The Human Machine Lab is an interdisciplinary research laboratory with overarching yet practical ambition: designing computer systems around human needs and capabilities while maintaining human-level intelligence. Its interdisciplinary projects fall in various fields including human-computer interaction, usable security, privacy, and artificial intelligence. Three recent research programs are highlighted below:


(Led by Miguel vargas Martin, PhD)

This research program endeavours to analyze memorability of system assigned passwords at the time of creation, by studying the brain waves generated while seeing a password for the first time. The research program also investigates authentication techniques that leverage implicit learning phenomena from the psychology field.

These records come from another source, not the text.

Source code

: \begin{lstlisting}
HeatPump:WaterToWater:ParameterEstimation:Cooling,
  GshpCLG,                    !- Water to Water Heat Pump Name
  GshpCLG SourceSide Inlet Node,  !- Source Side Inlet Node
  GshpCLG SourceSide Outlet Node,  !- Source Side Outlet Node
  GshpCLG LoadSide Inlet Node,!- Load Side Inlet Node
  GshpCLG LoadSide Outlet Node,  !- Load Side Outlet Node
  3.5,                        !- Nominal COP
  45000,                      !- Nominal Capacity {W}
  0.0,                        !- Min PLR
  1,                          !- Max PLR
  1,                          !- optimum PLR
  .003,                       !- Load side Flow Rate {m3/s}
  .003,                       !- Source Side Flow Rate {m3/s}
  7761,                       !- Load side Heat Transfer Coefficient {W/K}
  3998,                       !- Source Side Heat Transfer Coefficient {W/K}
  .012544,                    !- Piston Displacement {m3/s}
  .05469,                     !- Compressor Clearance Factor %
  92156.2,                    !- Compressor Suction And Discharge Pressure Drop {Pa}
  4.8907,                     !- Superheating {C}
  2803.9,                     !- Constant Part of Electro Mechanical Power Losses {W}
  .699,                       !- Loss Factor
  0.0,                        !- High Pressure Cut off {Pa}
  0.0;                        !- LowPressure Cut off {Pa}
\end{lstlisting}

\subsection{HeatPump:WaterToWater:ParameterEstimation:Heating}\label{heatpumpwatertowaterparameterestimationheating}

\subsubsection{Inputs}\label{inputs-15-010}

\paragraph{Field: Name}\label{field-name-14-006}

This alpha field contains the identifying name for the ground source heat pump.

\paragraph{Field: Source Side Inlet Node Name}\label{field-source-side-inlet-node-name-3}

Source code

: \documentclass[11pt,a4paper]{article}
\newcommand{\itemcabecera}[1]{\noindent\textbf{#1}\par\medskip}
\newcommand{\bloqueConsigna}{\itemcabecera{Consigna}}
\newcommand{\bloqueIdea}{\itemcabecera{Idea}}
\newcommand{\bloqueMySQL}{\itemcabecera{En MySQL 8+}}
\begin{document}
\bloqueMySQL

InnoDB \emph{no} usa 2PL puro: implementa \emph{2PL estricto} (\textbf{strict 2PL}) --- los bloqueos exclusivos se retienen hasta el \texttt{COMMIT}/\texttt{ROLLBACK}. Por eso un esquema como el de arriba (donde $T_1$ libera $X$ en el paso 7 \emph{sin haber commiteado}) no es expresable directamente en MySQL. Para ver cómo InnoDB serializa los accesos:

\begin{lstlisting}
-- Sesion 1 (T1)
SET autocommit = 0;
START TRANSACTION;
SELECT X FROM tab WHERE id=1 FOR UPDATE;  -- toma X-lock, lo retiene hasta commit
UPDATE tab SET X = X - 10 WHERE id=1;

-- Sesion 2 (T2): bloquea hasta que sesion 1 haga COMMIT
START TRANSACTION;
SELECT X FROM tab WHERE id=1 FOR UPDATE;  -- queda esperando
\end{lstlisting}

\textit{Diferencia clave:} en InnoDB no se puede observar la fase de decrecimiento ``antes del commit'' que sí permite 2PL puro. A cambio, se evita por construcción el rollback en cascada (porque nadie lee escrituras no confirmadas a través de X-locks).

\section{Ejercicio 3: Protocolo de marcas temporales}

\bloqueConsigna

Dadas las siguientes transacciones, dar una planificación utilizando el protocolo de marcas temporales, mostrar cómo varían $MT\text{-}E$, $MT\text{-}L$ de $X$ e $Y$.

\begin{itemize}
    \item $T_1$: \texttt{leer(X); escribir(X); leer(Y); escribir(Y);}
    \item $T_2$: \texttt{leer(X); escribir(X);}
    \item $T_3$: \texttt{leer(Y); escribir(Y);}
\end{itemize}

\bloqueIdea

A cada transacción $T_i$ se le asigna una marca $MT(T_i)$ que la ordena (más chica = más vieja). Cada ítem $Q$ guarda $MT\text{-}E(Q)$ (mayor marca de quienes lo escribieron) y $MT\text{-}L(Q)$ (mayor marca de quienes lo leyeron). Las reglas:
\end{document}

Data Privacy in Companion Robots and Smart Toys

(Led by Patrick Hung, PhD)

This program studies a privacy protection framework for companion robots and smart toys. A companion (social) robot is a device consisting of a physical humanoid robot component that connects through a network infrastructure to web services that enhance traditional robot functionality.​ In this context, a smart toy is defined as a device consisting of a physical toy component that connects to one or more toy computing services to facilitate gameplay in the cloud.​​​ The objective of this research is to build a theoretical and technical data privacy protection engine for culture-aware robots and smart toys on enabling users to be in control of their privacy by specifying their privacy preferences in human-robot interaction (HRI).

Intelligent Decision Systems

(Led by Amirali Abari, PhD)

This program focuses on designing, exploring and extending the capabilities of intelligent decision systems, aiming to ease, assist, or automate human decision making. One of the main endeavours in any intelligent decision system (e.g. recommender systems) is learning the user preferences upon which decisions are ultimately made. Our focus in preference learning is to require as little explicit information as possible from users. This approach intends to make intelligent decision systems practical and to help preserve individual’s privacy. This approach is possible due to the increasing availability of user behaviour data generated through online social networks, e-marketplaces or other web or mobile applications. We are currently developing probabilistic models and machine-learning algorithms for preference learning.